Divorce is one of the most common topics in cinema, all over the world. The storytelling approach of presenting the same events from different angles and points of view is not new either: ever since Akira Kurosawa’s Rashomon, many filmmakers have employed it in their works. The question with Kick and Scream, the feature-length directorial debut by Croatian actress Nina Violić, who has already written and directed a couple of shorts, is: does the approach serve the topic well?

Kick and Scream world-premiered at the recently concluded Festival of Mediterranean Film in Split, where it won the Hook Award in the feature-length competition, and is also competing for the Golden Barge at the Vukovar Film Festival. In between the two gatherings, it was released theatrically in Croatia. Given that its topic is quite universal, and that the film is artistically accomplished, further festival bookings should not come as a surprise.

What we see are the last few hours in the marriage of an unnamed couple, separated into three equally long chapters that are told from the perspectives of both of the spouses and their young son, Igor (newcomer Bruno Frketić Bajić). The first part is told from the child’s perspective, and here, the verbal confrontations between the parents remain largely in the background, since Igor is more interested in playing with the “dusties”, his imaginary friends made of the dust he collects, than in listening to the adults quarrelling. The visit from his father’s American aunt, Maggie (Lee Delong), interrupts his playtime, but also serves to show the audience that the kid is well aware of what is going on.

The other two chapters are told from the parents’ perspectives – first the father’s (Goran Bogdan, globally recognised for his role in the series Fargo and Srdan Golubović’s film Father), and then the mother’s (Nina Violić herself). We do not get to learn the reasons for their separation, but only their very different standpoints and takes on things at that very moment.

Each of the chapters would work well as a separate short film, but when welded together, they make a standout feature.
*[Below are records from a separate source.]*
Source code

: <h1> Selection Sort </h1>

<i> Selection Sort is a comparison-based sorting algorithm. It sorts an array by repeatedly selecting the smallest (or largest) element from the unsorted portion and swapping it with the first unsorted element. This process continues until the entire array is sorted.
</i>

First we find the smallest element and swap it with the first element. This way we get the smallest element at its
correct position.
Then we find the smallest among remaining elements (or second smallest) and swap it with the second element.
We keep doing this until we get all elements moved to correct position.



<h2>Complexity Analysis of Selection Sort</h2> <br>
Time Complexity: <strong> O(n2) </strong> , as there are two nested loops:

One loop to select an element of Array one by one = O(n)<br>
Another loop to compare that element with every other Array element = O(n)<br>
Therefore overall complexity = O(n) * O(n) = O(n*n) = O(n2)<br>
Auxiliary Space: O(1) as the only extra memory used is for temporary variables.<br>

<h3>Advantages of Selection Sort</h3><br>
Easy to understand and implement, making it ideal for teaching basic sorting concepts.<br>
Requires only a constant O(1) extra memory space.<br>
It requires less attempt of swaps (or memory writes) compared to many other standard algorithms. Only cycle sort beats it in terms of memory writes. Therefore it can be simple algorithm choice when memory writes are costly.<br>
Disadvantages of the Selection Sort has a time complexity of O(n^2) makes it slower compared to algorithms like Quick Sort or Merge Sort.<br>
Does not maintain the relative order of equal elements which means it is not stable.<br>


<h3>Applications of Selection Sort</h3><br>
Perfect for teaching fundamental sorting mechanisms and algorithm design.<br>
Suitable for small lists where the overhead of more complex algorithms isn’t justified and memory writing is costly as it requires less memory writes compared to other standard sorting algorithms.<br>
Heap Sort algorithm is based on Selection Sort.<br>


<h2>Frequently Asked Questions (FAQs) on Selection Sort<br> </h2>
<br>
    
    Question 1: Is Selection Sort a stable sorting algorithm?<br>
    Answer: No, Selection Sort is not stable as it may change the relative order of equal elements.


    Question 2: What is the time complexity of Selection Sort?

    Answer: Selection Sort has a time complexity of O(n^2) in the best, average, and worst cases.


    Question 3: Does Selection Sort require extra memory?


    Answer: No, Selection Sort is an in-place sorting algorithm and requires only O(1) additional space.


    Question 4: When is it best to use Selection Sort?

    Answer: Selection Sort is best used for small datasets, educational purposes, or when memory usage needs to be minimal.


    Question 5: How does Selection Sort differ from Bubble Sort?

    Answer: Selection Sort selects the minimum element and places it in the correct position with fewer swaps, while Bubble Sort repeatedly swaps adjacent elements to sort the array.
Violić’s approach demanded a great deal of fine-tuning in every department, from the scriptwriting and directing to the acting and cinematography, because everything here is a matter of perspective, and the key is how to code it. From her clear, rigorous and finely honed sense of coding, it is clear that Violić has put a lot of effort and thought into it as both the screenwriter and the director.

Things are also impressive in the acting department. While child actor Bruno Frketić Bajić seems natural and relaxed all the way through, and Lee Delong provides a jovial note to her character, the performers playing the spouses are actually tasked with multiple roles each, because they both see themselves and the others differently, depending on the perspective. Goran Bogdan is as reliable as ever, both as a confused (as his character sees himself) and an abusive man (as the wife sees him), while Violić channels the feeling of being fed up (from the perspective of her character) and neuroticism (as the husband sees it) in an emotionally compelling way.

Kick and Scream was also demanding on a technical level, from the stop-motion animation sequence involving Igor’s “dusties” to the camerawork by seasoned DoP Vanja Černjul, where angles play a key part, plus the smooth editing of Vladimir Gojun. This all makes it one of the best thought-out and most innovative divorce dramas of recent years.